February 2026
The UK and the US have signed a memorandum of understanding to strengthen cooperation on critical mineral supply chains.
The MoU aims to boost investment and coordination across mining, separation and processing—supporting sectors like automotive, defence, clean energy and electronics. It aligns with the UK’s Critical Minerals Strategy, including a goal to limit reliance on any single country to no more than 60% of imports of a given mineral by 2035. The UK is backing the initiative with up to £50m in new funding, with both countries also seeking to streamline permitting and counter non-market pricing practices.
The UK–US MoU on critical minerals is a meaningful signal: governments are moving way from diversifying supply to coordinating policy tools and investment to do it.
A few things stand out:
1) Despite clear targets, execution is hard.
The UK’s ambition to avoid sourcing more than 60% of any single critical mineral from one country by 2035 is a strong north star. But targets only become reality when there’s a steady flow of permitted, financially viable projects and that’s where bottlenecks appear.
2) The real competition is for investable projects, not just minerals.
If the aim is to catalyse private capital into mining, processing and separation, then investors and lenders need decision-grade economics early: repeatable models, transparent assumptions, downside cases, and comparability across projects.
3) Preventing non-market pricing practices will increase the need for robust scenario planning.
As policy tools, permitting timelines, and pricing dynamics evolve, the industry will need to stress-test project value across realistic scenarios (capex inflation, price cycles, recoveries, fiscal terms).

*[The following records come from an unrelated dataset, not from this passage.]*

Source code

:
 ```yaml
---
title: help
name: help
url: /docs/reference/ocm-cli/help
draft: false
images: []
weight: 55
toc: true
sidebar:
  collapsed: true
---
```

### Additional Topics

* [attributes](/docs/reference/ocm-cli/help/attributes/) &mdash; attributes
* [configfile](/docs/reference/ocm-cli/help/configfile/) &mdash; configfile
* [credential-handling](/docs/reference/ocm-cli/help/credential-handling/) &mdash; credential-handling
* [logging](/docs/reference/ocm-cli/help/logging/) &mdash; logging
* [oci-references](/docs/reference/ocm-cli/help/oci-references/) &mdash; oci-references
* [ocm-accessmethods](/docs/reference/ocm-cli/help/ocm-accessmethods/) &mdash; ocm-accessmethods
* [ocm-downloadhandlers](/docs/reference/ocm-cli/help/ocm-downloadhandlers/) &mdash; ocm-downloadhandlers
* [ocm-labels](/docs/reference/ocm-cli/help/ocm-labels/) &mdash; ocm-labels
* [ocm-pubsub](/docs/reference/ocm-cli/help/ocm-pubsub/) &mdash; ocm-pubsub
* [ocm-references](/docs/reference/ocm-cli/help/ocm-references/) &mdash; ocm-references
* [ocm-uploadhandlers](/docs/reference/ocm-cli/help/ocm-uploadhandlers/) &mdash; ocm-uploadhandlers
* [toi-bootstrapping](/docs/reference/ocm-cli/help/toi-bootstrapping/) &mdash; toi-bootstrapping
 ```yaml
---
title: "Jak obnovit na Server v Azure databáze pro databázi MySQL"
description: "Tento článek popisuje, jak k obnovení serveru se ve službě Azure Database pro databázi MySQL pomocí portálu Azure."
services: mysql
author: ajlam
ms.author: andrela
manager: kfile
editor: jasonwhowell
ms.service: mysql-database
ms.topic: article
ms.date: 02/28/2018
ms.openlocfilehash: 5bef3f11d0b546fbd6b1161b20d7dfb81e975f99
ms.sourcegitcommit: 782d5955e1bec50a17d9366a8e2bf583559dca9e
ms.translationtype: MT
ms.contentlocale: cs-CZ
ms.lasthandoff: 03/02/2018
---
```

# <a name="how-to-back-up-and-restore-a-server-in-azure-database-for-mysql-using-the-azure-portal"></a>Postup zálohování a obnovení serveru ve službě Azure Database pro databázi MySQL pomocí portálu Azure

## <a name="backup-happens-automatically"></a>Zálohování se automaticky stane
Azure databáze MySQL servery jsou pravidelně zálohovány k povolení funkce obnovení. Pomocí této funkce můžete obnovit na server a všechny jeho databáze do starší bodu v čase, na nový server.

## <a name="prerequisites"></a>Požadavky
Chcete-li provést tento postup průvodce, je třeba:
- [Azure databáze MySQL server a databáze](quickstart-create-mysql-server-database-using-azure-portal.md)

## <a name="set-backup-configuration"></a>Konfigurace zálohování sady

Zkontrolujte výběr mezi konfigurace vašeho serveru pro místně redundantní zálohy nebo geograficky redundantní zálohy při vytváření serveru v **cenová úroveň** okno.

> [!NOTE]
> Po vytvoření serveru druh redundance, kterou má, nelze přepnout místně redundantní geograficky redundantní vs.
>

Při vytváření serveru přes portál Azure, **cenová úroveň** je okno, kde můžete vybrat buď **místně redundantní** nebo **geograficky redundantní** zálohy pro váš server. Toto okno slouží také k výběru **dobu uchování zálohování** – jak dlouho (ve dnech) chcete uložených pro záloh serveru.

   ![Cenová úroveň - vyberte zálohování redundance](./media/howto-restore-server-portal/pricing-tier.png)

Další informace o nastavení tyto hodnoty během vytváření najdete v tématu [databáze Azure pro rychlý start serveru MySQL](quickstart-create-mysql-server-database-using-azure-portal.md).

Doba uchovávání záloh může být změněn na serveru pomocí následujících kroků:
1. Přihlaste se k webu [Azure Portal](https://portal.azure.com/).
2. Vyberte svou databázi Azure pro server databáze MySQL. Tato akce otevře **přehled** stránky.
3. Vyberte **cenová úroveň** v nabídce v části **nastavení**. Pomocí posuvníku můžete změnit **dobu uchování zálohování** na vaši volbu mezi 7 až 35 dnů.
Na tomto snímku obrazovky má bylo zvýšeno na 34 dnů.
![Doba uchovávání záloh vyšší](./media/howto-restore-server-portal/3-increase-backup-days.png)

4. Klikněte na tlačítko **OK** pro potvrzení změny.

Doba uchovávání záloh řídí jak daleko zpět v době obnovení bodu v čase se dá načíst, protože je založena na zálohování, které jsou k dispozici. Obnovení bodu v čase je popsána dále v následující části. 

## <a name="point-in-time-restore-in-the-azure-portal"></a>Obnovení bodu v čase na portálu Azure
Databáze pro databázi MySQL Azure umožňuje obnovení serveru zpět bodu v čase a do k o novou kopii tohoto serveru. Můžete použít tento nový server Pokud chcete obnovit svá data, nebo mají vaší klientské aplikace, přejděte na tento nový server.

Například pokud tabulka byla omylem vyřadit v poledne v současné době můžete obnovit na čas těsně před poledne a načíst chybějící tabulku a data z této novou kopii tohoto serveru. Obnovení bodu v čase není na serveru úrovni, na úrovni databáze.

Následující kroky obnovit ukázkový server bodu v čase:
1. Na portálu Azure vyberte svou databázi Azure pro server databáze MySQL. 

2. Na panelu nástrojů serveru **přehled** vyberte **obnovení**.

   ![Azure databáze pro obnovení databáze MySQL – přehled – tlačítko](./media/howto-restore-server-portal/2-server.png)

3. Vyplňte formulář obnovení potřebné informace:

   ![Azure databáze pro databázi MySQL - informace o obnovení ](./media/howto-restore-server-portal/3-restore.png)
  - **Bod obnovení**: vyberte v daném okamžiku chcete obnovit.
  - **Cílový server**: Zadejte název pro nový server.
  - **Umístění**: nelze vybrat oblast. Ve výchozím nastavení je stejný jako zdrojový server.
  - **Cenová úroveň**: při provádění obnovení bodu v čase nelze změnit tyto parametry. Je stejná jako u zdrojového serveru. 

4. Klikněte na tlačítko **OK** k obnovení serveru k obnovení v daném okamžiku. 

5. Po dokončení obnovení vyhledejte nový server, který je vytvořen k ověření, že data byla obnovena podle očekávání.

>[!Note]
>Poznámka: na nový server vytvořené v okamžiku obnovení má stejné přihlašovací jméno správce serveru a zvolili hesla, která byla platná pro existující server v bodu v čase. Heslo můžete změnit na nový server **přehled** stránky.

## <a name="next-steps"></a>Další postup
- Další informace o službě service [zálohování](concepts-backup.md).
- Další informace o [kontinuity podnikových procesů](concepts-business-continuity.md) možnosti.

That’s how you avoid being caught out when the policy environment shifts.
4) £50m is a start — but the multiplier is how fast capital can underwrite decisions.
Public funding helps de-risk the early steps, but the scale-up depends on how quickly teams can move from studies and disclosures to bankable investment cases.
At Stormlands, we’re building analytics + AI tooling that turns technical reports into interactive valuation models so teams can evaluate assets consistently, run scenarios faster, and compare opportunities across the mining lifecycle — from early-stage project screening through to financing and operations.
Because in critical minerals, resilience isn’t just about geology.
It’s about being able to interrogate the data easily and having confidence in both the financial and environmental sustainability of the asset—so supply chains are secured responsibly, not just quickly.